(Records from a data collection)
Start of Block

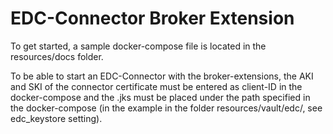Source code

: # EDC-Connector Broker Extension

To get started, a sample docker-compose file is located in the resources/docs folder.

To be able to start an EDC-Connector with the broker-extensions, the AKI and SKI of the connector certificate must be entered as client-ID in the docker-compose and the .jks must be placed under the path specified in the docker-compose (in the example in the folder resources/vault/edc/, see edc_keystore setting).
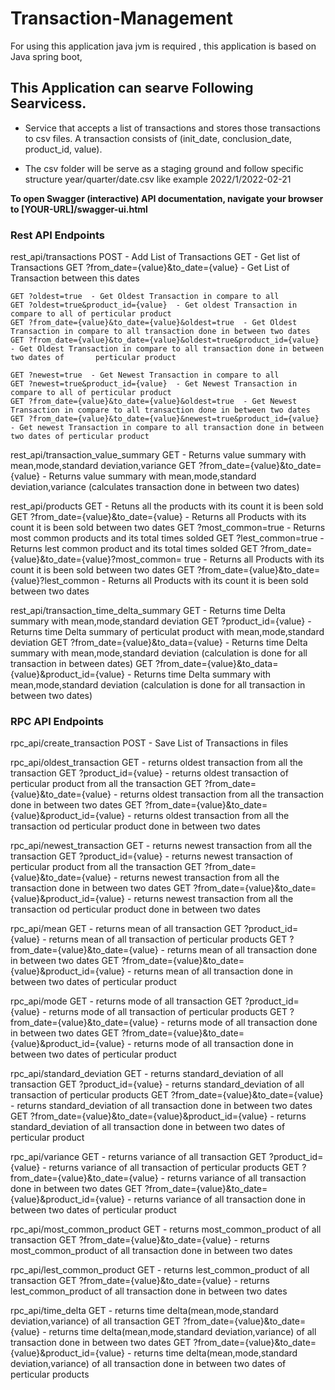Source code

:# Transaction-Management

For using this application java jvm is required , this application is based on Java spring boot,




 
## This Application can searve Following Searvicess.

 * Service that accepts a list of transactions and stores those transactions to csv files. A transaction consists of (init_date, conclusion_date, product_id, value). 

 * The csv folder will be serve as a staging ground and follow specific structure year/quarter/date.csv  like example 2022/1/2022-02-21

**To open Swagger (interactive) API documentation, navigate your browser to [YOUR-URL]/swagger-ui.html**

### Rest API Endpoints
  rest_api/transactions
    POST - Add List of Transactions
    GET - Get list of Transactions
    GET ?from_date={value}&to_date={value}  - Get List of Transaction between this dates
    
    GET ?oldest=true  - Get Oldest Transaction in compare to all
    GET ?oldest=true&product_id={value}  - Get oldest Transaction in compare to all of perticular product
    GET ?from_date={value}&to_date={value}&oldest=true  - Get Oldest Transaction in compare to all transaction done in between two dates
    GET ?from_date={value}&to_date={value}&oldest=true&product_id={value} - Get Oldest Transaction in compare to all transaction done in between two dates of       perticular product
    
    GET ?newest=true  - Get Newest Transaction in compare to all
    GET ?newest=true&product_id={value}  - Get Newest Transaction in compare to all of perticular product
    GET ?from_date={value}&to_date={value}&oldest=true  - Get Newest Transaction in compare to all transaction done in between two dates
    GET ?from_date={value}&to_date={value}&newest=true&product_id={value} - Get newest Transaction in compare to all transaction done in between two dates of perticular product
   
  
  rest_api/transaction_value_summary
    GET  -  Returns value summary with mean,mode,standard deviation,variance
    GET ?from_date={value}&to_date={value} - Returns value summary with mean,mode,standard deviation,variance (calculates transaction done in between two dates)  
  
  
  rest_api/products
    GET -  Retuns all the products with its count it is been sold
    GET ?from_date={value}&to_date={value} - Returns all Products with its count it is been sold between two dates 
    GET ?most_common=true - Returns most common products and its total times solded 
    GET ?lest_common=true - Returns lest common product and its total times solded
    GET ?from_date={value}&to_date={value}?most_common= true - Returns all Products with its count it is been sold between two dates 
    GET ?from_date={value}&to_date={value}?lest_common - Returns all Products with its count it is been sold between two dates 
    
  rest_api/transaction_time_delta_summary
    GET - Returns time Delta summary with mean,mode,standard deviation
    GET ?product_id={value} - Returns time Delta summary of perticulat product with mean,mode,standard deviation
    GET ?from_date={value}&to_data={value} - Returns time Delta summary with mean,mode,standard deviation (calculation is done for all transaction in between dates)
    GET ?from_date={value}&to_data={value}&product_id={value} - Returns time Delta summary with mean,mode,standard deviation (calculation is done for all transaction in between two dates)
    
### RPC API Endpoints
  rpc_api/create_transaction 
    POST - Save List of Transactions in files
    
  rpc_api/oldest_transaction
    GET  - returns oldest transaction from all the transaction 
    GET ?product_id={value}  - returns oldest transaction of perticular product from all the transaction
    GET ?from_date={value}&to_date={value} - returns oldest transaction from all the transaction done in between two dates
    GET ?from_date={value}&to_date={value}&product_id={value} - returns oldest transaction from all the transaction od perticular product done in between two dates 

  rpc_api/newest_transaction
    GET  - returns newest transaction from all the transaction 
    GET ?product_id={value}  - returns newest transaction of perticular product from all the transaction
    GET ?from_date={value}&to_date={value} - returns newest transaction from all the transaction done in between two dates
    GET ?from_date={value}&to_date={value}&product_id={value} - returns newest transaction from all the transaction od perticular product done in between two dates 
 
  rpc_api/mean
    GET  - returns mean of all transaction 
    GET ?product_id={value}  - returns mean of all transaction of perticular products
    GET ?from_date={value}&to_date={value} - returns mean of all transaction done in between two dates
    GET ?from_date={value}&to_date={value}&product_id={value} - returns mean of all transaction done in between two dates of perticular product
   
  rpc_api/mode
    GET  - returns mode of all transaction 
    GET ?product_id={value}  - returns mode of all transaction of perticular products
    GET ?from_date={value}&to_date={value} - returns mode of all transaction done in between two dates
    GET ?from_date={value}&to_date={value}&product_id={value} - returns mode of all transaction done in between two dates of perticular product
    
  rpc_api/standard_deviation
    GET  - returns standard_deviation of all transaction 
    GET ?product_id={value}  - returns standard_deviation of all transaction of perticular products
    GET ?from_date={value}&to_date={value} - returns standard_deviation of all transaction done in between two dates
    GET ?from_date={value}&to_date={value}&product_id={value} - returns standard_deviation of all transaction done in between two dates of perticular product
    
  rpc_api/variance
    GET  - returns variance of all transaction 
    GET ?product_id={value}  - returns variance of all transaction of perticular products
    GET ?from_date={value}&to_date={value} - returns variance of all transaction done in between two dates
    GET ?from_date={value}&to_date={value}&product_id={value} - returns variance of all transaction done in between two dates of perticular product
    
  rpc_api/most_common_product
    GET  - returns most_common_product of all transaction 
    GET ?from_date={value}&to_date={value} - returns most_common_product of all transaction done in between two dates
  
  rpc_api/lest_common_product
    GET  - returns lest_common_product of all transaction 
    GET ?from_date={value}&to_date={value} - returns lest_common_product of all transaction done in between two dates
  
  rpc_api/time_delta
    GET  - returns time delta(mean,mode,standard deviation,variance) of all transaction 
    GET ?from_date={value}&to_date={value} - returns time delta(mean,mode,standard deviation,variance) of all transaction done in between two dates
    GET ?from_date={value}&to_date={value}&product_id={value} - returns time delta(mean,mode,standard deviation,variance) of all transaction done in between two dates of perticular products
    
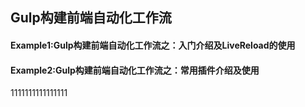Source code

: ## Gulp构建前端自动化工作流

#### Example1:Gulp构建前端自动化工作流之：入门介绍及LiveReload的使用
#### Example2:Gulp构建前端自动化工作流之：常用插件介绍及使用
1111111111111111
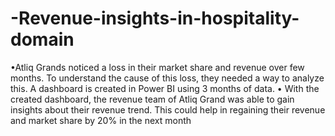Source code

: # -Revenue-insights-in-hospitality-domain

 •Atliq Grands noticed a loss in their market share and revenue over few months. To understand the cause
 of this loss, they needed a way to analyze this. A dashboard is created in Power BI using 3 months of
 data.
 • With the created dashboard, the revenue team of Atliq Grand was able to gain insights about their
 revenue trend. This could help in regaining their revenue and market share by 20% in the next month

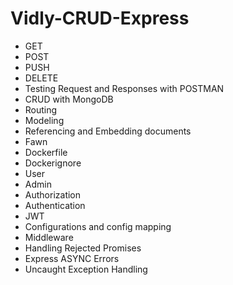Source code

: # Vidly-CRUD-Express

- GET
- POST
- PUSH
- DELETE
- Testing Request and Responses with POSTMAN
- CRUD with MongoDB
- Routing
- Modeling
- Referencing and Embedding documents
- Fawn
- Dockerfile
- Dockerignore
- User
- Admin
- Authorization
- Authentication
- JWT
- Configurations and config mapping
- Middleware
- Handling Rejected Promises
- Express ASYNC Errors
- Uncaught Exception Handling
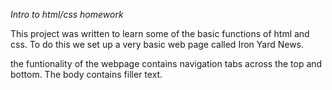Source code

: _Intro to html/css homework_

This project was written to learn some of the basic functions of html and css. To do this we set up a very basic web page called Iron Yard News. 


the funtionality of the webpage contains navigation tabs across the top and bottom. The body contains filler text.

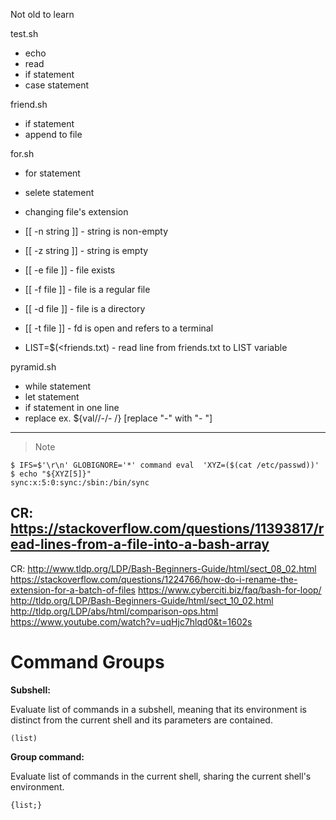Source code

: Not old to learn

test.sh
- echo
- read
- if statement
- case statement

friend.sh
- if statement
- append to file

for.sh
- for statement
- selete statement
- changing file's extension
- [[ -n string ]] - string is non-empty
- [[ -z string ]] - string is empty

- [[ -e file ]] - file exists
- [[ -f file ]] - file is a regular file

- [[ -d file ]] - file is a directory

- [[ -t file ]] - fd is open and refers to a terminal

- LIST=$(<friends.txt) - read line from friends.txt to LIST variable

pyramid.sh
- while statement
- let statement
- if statement in one line
- replace ex. ${val//-/- /} [replace "-" with "- "]

---------------------
>Note
<pre><code>$ IFS=$'\r\n' GLOBIGNORE='*' command eval  'XYZ=($(cat /etc/passwd))'
$ echo "${XYZ[5]}"
sync:x:5:0:sync:/sbin:/bin/sync</pre></code>

CR: https://stackoverflow.com/questions/11393817/read-lines-from-a-file-into-a-bash-array
---------------------

CR: http://www.tldp.org/LDP/Bash-Beginners-Guide/html/sect_08_02.html
https://stackoverflow.com/questions/1224766/how-do-i-rename-the-extension-for-a-batch-of-files
https://www.cyberciti.biz/faq/bash-for-loop/
http://tldp.org/LDP/Bash-Beginners-Guide/html/sect_10_02.html
http://tldp.org/LDP/abs/html/comparison-ops.html
https://www.youtube.com/watch?v=uqHjc7hlqd0&t=1602s

# Command Groups

<b>Subshell:</b>

Evaluate list of commands in a subshell, meaning that its
environment is distinct from the current shell and its
parameters are contained.
<pre><code>(list)</code></pre>

<b>Group command:</b>

Evaluate list of commands in the current shell, sharing
the current shell's environment.
<pre><code>{list;}</code></pre>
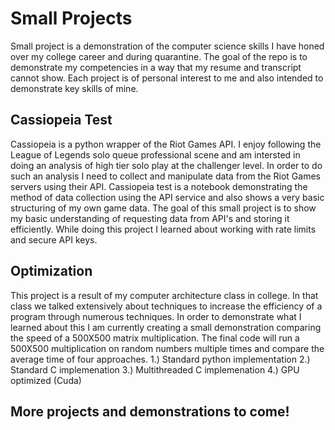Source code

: # Small Projects

Small project is a demonstration of the computer science skills I have honed over my college career and during quarantine.  The goal of the repo is to demonstrate my competencies in a way that my resume and transcript cannot show.  Each project is of personal interest to me and also intended to demonstrate key skills of mine.

## Cassiopeia Test

Cassiopeia is a python wrapper of the Riot Games API.  I enjoy following the League of Legends solo queue professional scene and am intersted in doing an analysis of high tier solo play at the challenger level.  In order to do such an analysis I need to collect and manipulate data from the Riot Games servers using their API.  Cassiopeia test is a notebook demonstrating the method of data collection using the API service and also shows a very basic structuring of my own game data.  The goal of this small project is to show my basic understanding of requesting data from API's and storing it efficiently.  While doing this project I learned about working with rate limits and secure API keys.

## Optimization

This project is a result of my computer architecture class in college. In that class we talked extensively about techniques to increase the efficiency of a program through numerous techniques.  In order to demonstrate what I learned about this I am currently creating a small demonstration comparing the speed of a 500X500 matrix multiplication.  The final code will run a 500X500 multiplication on random numbers multiple times and compare the average time of four approaches.
1.) Standard python implementation
2.) Standard C implemenation
3.) Multithreaded C implemenation
4.) GPU optimized (Cuda)

## More projects and demonstrations to come!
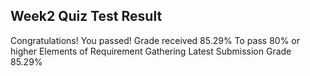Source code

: ## Week2 Quiz Test Result

Congratulations! You passed!
Grade received 85.29%
To pass 80% or higher
Elements of Requirement Gathering
Latest Submission Grade 85.29%
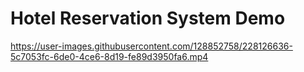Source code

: # Hotel Reservation System Demo


https://user-images.githubusercontent.com/128852758/228126636-5c7053fc-6de0-4ce6-8d19-fe89d3950fa6.mp4

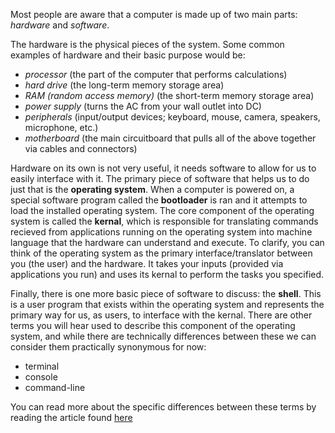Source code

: Most people are aware that a computer is made up of two main parts: *hardware* and *software*. 

The hardware is the physical pieces of the system. Some common examples of hardware and their basic purpose would be:

- *processor* (the part of the computer that performs calculations)
- *hard drive* (the long-term memory storage area)
- *RAM (random access memory)* (the short-term memory storage area)
- *power supply* (turns the AC from your wall outlet into DC)
- *peripherals* (input/output devices; keyboard, mouse, camera, speakers, microphone, etc.)
- *motherboard* (the main circuitboard that pulls all of the above together via cables and connectors)

Hardware on its own is not very useful, it needs software to allow for us to easily interface with it. The primary piece of software that helps us to do just that is the **operating system**. When a computer is powered on, a special software program called the **bootloader** is ran and it attempts to load the installed operating system. The core component of the operating system is called the **kernal**, which is responsible for translating commands recieved from applications running on the operating system into machine language that the hardware can understand and execute. To clarify, you can think of the operating system as the primary interface/translator between you (the user) and the hardware. It takes your inputs (provided via applications you run) and uses its kernal to perform the tasks you specified.

Finally, there is one more basic piece of software to discuss: the **shell**. This is a user program that exists within the operating system and represents the primary way for us, as users, to interface with the kernal. There are other terms you will hear used to describe this component of the operating system, and while there are technically differences between these we can consider them practically synonymous for now:

- terminal
- console
- command-line

You can read more about the specific differences between these terms by reading the article found [here](https://www.geeksforgeeks.org/difference-between-terminal-console-shell-and-command-line)
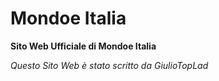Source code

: # Mondoe Italia
**Sito Web Ufficiale di Mondoe Italia**

*Questo Sito Web è stato scritto da GiulioTopLad*
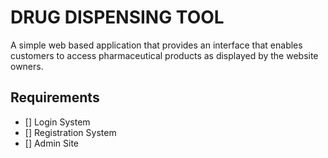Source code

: # DRUG DISPENSING TOOL
A simple web based application that provides an interface that enables customers to access pharmaceutical products as displayed by the website owners.

## Requirements
- [] Login System
- [] Registration System
- [] Admin Site

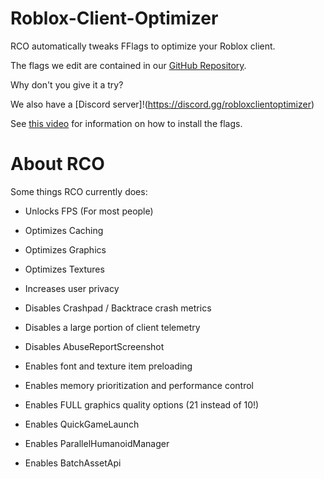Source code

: # Roblox-Client-Optimizer

RCO automatically tweaks FFlags to optimize your Roblox client.

The flags we edit are contained in our [GitHub Repository](https://github.com/L8X/Roblox-Client-Optimizer/blob/main/ClientAppSettings.json).

Why don't you give it a try?

We also have a [Discord server]!(https://discord.gg/robloxclientoptimizer)

See [this video](https://youtu.be/jc_mReB_SMc) for information on how to install the flags.




# About RCO

Some things RCO currently does:

- Unlocks FPS (For most people)

- Optimizes Caching

- Optimizes Graphics

- Optimizes Textures

- Increases user privacy

- Disables Crashpad / Backtrace crash metrics

- Disables a large portion of client telemetry

- Disables AbuseReportScreenshot

- Enables font and texture item preloading

- Enables memory prioritization and performance control

- Enables FULL graphics quality options (21 instead of 10!)

- Enables QuickGameLaunch

- Enables ParallelHumanoidManager

- Enables BatchAssetApi
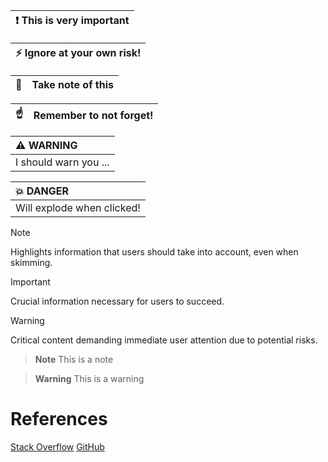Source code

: 
| :exclamation:  This is very important   |
|-----------------------------------------|


| :zap:        Ignore at your own risk!   |
|-----------------------------------------|


| :memo:        | Take note of this       |
|---------------|:------------------------|


| :point_up:    | Remember to not forget! |
|---------------|:------------------------|

| :warning: WARNING          |
|:---------------------------|
| I should warn you ...      |


| :boom: DANGER              |
|:---------------------------|
| Will explode when clicked! |


> [!NOTE]  
> Highlights information that users should take into account, even when skimming.

> [!IMPORTANT]  
> Crucial information necessary for users to succeed.

> [!WARNING]  
> Critical content demanding immediate user attention due to potential risks.

> **Note**
> This is a note

> **Warning**
> This is a warning


# References
[Stack Overflow](https://stackoverflow.com/questions/58737436/how-to-create-a-good-looking-notification-or-warning-box-in-github-flavoured-mar) 
[GitHub](https://github.com/orgs/community/discussions/16925)  
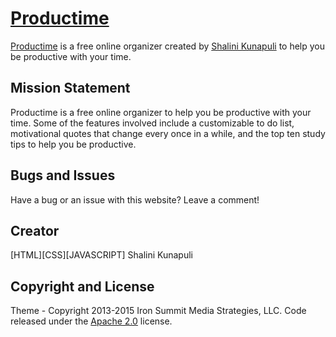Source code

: # [Productime](http://shalziekay.github.io/productime/)

[Productime](http://shalziekay.github.io/productime/) is a free online organizer created by [Shalini Kunapuli](https://www.linkedin.com/in/shalinikunapuli) to help you be productive with your time. 

## Mission Statement

Productime is a free online organizer to help you be productive with your time. Some of the features involved include a customizable to do list, motivational quotes that change every once in a while, and the top ten study tips to help you be productive.

## Bugs and Issues

Have a bug or an issue with this website? Leave a comment!

## Creator

[HTML][CSS][JAVASCRIPT] Shalini Kunapuli

## Copyright and License

Theme - Copyright 2013-2015 Iron Summit Media Strategies, LLC. Code released under the [Apache 2.0](https://github.com/IronSummitMedia/startbootstrap-grayscale/blob/gh-pages/LICENSE) license.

End of Block

The problem: Copy the entries above exactly, but only from the line holding "browser to [YOUR-URL]/swagger-ui.html**" through the line holding "oldest Transaction in compare to all of", both included.

Task response:
**To open Swagger (interactive) API documentation, navigate your browser to [YOUR-URL]/swagger-ui.html**

### Rest API Endpoints
  rest_api/transactions
    POST - Add List of Transactions
    GET - Get list of Transactions
    GET ?from_date={value}&to_date={value}  - Get List of Transaction between this dates
    
    GET ?oldest=true  - Get Oldest Transaction in compare to all
    GET ?oldest=true&product_id={value}  - Get oldest Transaction in compare to all of perticular product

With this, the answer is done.